Sponsored by the Paris Hospital Group AP-HP, this trial began on February 12 of this year and is ongoing in six French centers: Créteil (Henri-Mondor Hospital AP-HP), Lille, Lyon, Marseille, Paris (Cochin Hospital AP-HP), and Saint-Étienne.

In concrete terms, the trial envisages the creation of three groups of 60 participants:

  • The first whose participants are between 18 and 45 years of age
  • The second whose participants are between 65 and 74 years of age
  • And the third whose participants are aged 75 and over

The volunteers will each receive two injections of the vaccine, 28 days apart.


ANRS0002S CoviCompare-P: refining knowledge of the immune responses of people aged 65 and over and COVID-19-experienced individuals vaccinated with Pfizer/BioNTech

The messenger RNA vaccine developed by Pfizer/BioNTech – the first to be validated in Europe – has shown 95% efficacy after two doses, following testing in over 44,000 people. The French National Authority for Health (HAS) has recently published an opinion (only available in French) recommending a single vaccine dose for people having previously contracted COVID-19.

Sponsored by ANRS | Emerging Infectious Diseases, the autonomous agency within Inserm tasked with coordinating COVID-19 research, this trial began on March 8 of this year. It is taking place in 11 centers: Créteil, Nantes, Caen, Clermont-Ferrand, Lyon, Nîmes, Brest, Tours, Strasbourg, and Paris (Saint Louis and Cochin).

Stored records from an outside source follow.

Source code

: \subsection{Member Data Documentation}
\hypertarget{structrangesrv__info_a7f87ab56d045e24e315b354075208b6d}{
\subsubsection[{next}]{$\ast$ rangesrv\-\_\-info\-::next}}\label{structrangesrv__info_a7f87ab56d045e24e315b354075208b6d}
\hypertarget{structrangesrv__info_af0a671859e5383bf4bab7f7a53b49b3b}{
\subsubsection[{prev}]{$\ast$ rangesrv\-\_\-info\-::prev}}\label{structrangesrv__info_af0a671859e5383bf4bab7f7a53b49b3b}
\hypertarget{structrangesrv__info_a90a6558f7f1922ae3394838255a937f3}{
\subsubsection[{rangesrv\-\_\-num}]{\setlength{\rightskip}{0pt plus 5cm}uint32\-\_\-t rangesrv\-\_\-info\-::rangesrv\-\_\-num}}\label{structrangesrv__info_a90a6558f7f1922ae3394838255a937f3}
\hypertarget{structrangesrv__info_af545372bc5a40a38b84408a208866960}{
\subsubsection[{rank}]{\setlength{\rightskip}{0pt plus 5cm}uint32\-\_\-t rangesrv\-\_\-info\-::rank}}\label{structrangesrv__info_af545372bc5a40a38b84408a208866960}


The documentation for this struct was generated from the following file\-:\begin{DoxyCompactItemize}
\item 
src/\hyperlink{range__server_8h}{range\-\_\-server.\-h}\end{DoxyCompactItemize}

The objective is to evaluate in detail the immune responses induced by the Pfizer/BioNTech vaccine in people aged 65 and over, and to compare those of people having already contracted COVID-19 with those of people who have never had it.

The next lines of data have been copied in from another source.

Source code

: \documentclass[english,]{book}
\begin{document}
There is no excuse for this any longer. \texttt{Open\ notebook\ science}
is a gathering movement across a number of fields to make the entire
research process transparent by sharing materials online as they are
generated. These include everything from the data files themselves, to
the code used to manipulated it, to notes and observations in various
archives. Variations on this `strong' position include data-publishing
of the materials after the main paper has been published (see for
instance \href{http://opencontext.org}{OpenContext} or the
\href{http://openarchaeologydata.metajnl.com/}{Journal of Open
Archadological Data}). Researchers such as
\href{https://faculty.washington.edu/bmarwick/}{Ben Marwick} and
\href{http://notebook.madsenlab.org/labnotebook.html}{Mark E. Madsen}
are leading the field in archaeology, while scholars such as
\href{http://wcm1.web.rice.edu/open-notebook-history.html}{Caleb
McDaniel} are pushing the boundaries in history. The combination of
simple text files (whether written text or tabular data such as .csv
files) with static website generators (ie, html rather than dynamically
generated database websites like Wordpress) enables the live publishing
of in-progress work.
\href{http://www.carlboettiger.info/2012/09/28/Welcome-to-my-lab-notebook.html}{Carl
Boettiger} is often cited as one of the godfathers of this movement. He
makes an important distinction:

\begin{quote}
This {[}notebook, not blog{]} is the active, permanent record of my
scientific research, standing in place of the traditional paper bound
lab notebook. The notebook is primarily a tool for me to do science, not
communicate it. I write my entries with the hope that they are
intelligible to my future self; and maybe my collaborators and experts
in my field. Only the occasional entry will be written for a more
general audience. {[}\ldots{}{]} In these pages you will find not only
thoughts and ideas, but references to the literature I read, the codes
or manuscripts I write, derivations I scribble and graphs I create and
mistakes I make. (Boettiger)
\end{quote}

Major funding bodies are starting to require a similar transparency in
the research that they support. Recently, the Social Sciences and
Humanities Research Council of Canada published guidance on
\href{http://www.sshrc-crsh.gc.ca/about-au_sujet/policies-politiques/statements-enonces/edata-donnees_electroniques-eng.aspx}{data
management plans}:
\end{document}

The participants will be assigned to the same age groups as for CoviCompare-m in addition to three other categories (150 people who have never contracted COVID will receive two vaccine doses and 150 participants having already had COVID will receive one).

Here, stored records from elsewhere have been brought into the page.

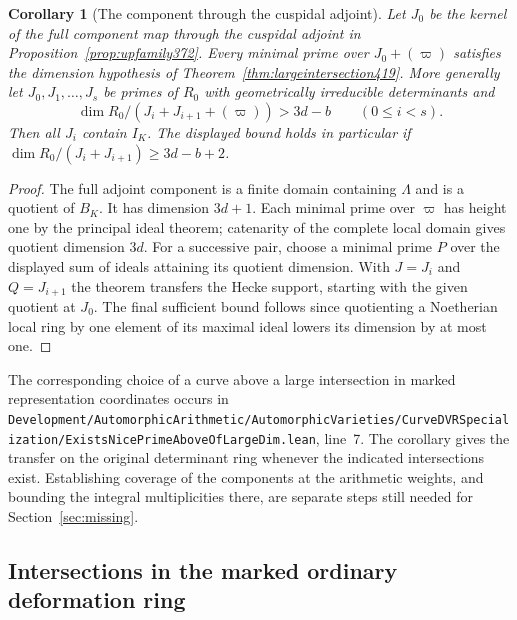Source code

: \documentclass[a4paper,11pt]{article}
\newtheorem{corollary}[proposition]{Corollary}
\theoremstyle{definition}
\theoremstyle{remark}
\newcommand{\srcloc}[2]{{\small\nolinkurl{#1.lean}}, line~#2}
\numberwithin{equation}{section}
\begin{document}
\begin{corollary}[The component through the cuspidal adjoint]\leavevmode
\label{cor:componentgraph419}
Let \(J_0\) be the kernel of the full component map through
the cuspidal adjoint in Proposition~\ref{prop:upfamily372}.
Every minimal prime over \(J_0+(\varpi)\) satisfies the
dimension hypothesis of Theorem~\ref{thm:largeintersection419}.
More generally let \(J_0,J_1,\ldots,J_s\) be primes of
\(R_0\) with geometrically irreducible determinants and
\[
       \dim R_0/(J_i+J_{i+1}+(\varpi))>3d-b
                       \qquad (0\le i<s).
\]
Then all \(J_i\) contain \(I_K\). The displayed bound
holds in particular if \(\dim R_0/(J_i+J_{i+1})\ge 3d-b+2\).
\end{corollary}
\begin{proof}
The full adjoint component is a finite domain containing
\(\Lambda\) and is a quotient of \(B_K\). It has dimension
\(3d+1\). Each minimal prime over \(\varpi\) has height
one by the principal ideal theorem; catenarity of the
complete local domain gives quotient dimension \(3d\).
For a successive pair, choose a minimal prime \(P\) over
the displayed sum of ideals attaining its quotient dimension.
With \(J=J_i\) and \(Q=J_{i+1}\) the theorem transfers the
Hecke support, starting with the given quotient at \(J_0\).
The final sufficient bound follows since quotienting a
Noetherian local ring by one element of its maximal ideal
lowers its dimension by at most one.
\end{proof}

The corresponding choice of a curve above a large intersection
in marked representation coordinates occurs in
\srcloc{Development/AutomorphicArithmetic/AutomorphicVarieties/CurveDVRSpecialization/ExistsNicePrimeAboveOfLargeDim}{7}.
The corollary gives the transfer on the original determinant
ring whenever the indicated intersections exist. Establishing
coverage of the components at the arithmetic weights, and
bounding the integral multiplicities there, are separate
steps still needed for Section~\ref{sec:missing}.


\subsection{Intersections in the marked ordinary deformation ring}
\label{sec:markedintersections420}
\end{document}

ANRS0001S COV-POPART: a vaccine cohort to evaluate immune responses to COVID-19 vaccines in specific populations

COV-POPART (the COVID-19 special populations vaccine cohort), sponsored by ANRS | Emerging Infectious Diseases, is a national cohort that will include a total of 10,500 participants across 35 centers, and has been labelled a national priority by France’s interministerial research working group.

The project has been constructed with over 10 national and international learned societies and seven patient associations (France Rein – Transhépate – ARSEP – CNAO – FFD – EGMOS – TRT5 CHV*), which will also play an active role in recruiting and following up participants.

The objective of the cohort is to evaluate the production of antibodies against COVID-19 in 8,650 vaccine recipients with diseases that might affect their immunity: HIV-1, diabetes (types 1 and 2), obesity, autoimmune and systemic autoinflammatory diseases (vasculitis, lupus, etc.), chronic inflammatory rheumatism, multiple sclerosis (or inflammation of the optic nerve), cancer (even without treatment for the previous 2 years), allotransplant recipients, solid organ transplant recipients (lung, liver, kidney, heart, pancreas), chronic renal failure (stages 4 and 5), and hypogammaglobulinemia (low immunoglobulin levels in the blood).

In order to compare their immune responses, a control group of 1,850 vaccinated individuals without these diseases was also recruited.

The cohort should also make it possible to identify potential vaccine failures and study the role of the variants in those failures. Participants will be followed for a period of two years after the last injection of the vaccine, with the help of the COVIREIVAC centers and 4 additional centers mobilized for this project. This cohort will provide essential data for vaccine policy in these vulnerable populations that are at particular risk of developing severe forms of COVID-19.


*France Rein – Transhépate – ARSEP French foundation to aid multiple sclerosis research – CNAO French collective of associations for people with obesity – FFD French federation of diabetics – EGMOS French association for bone marrow transplant recipients – TRT5 CHV French collective of associations against HIV, hepatitis and STIs.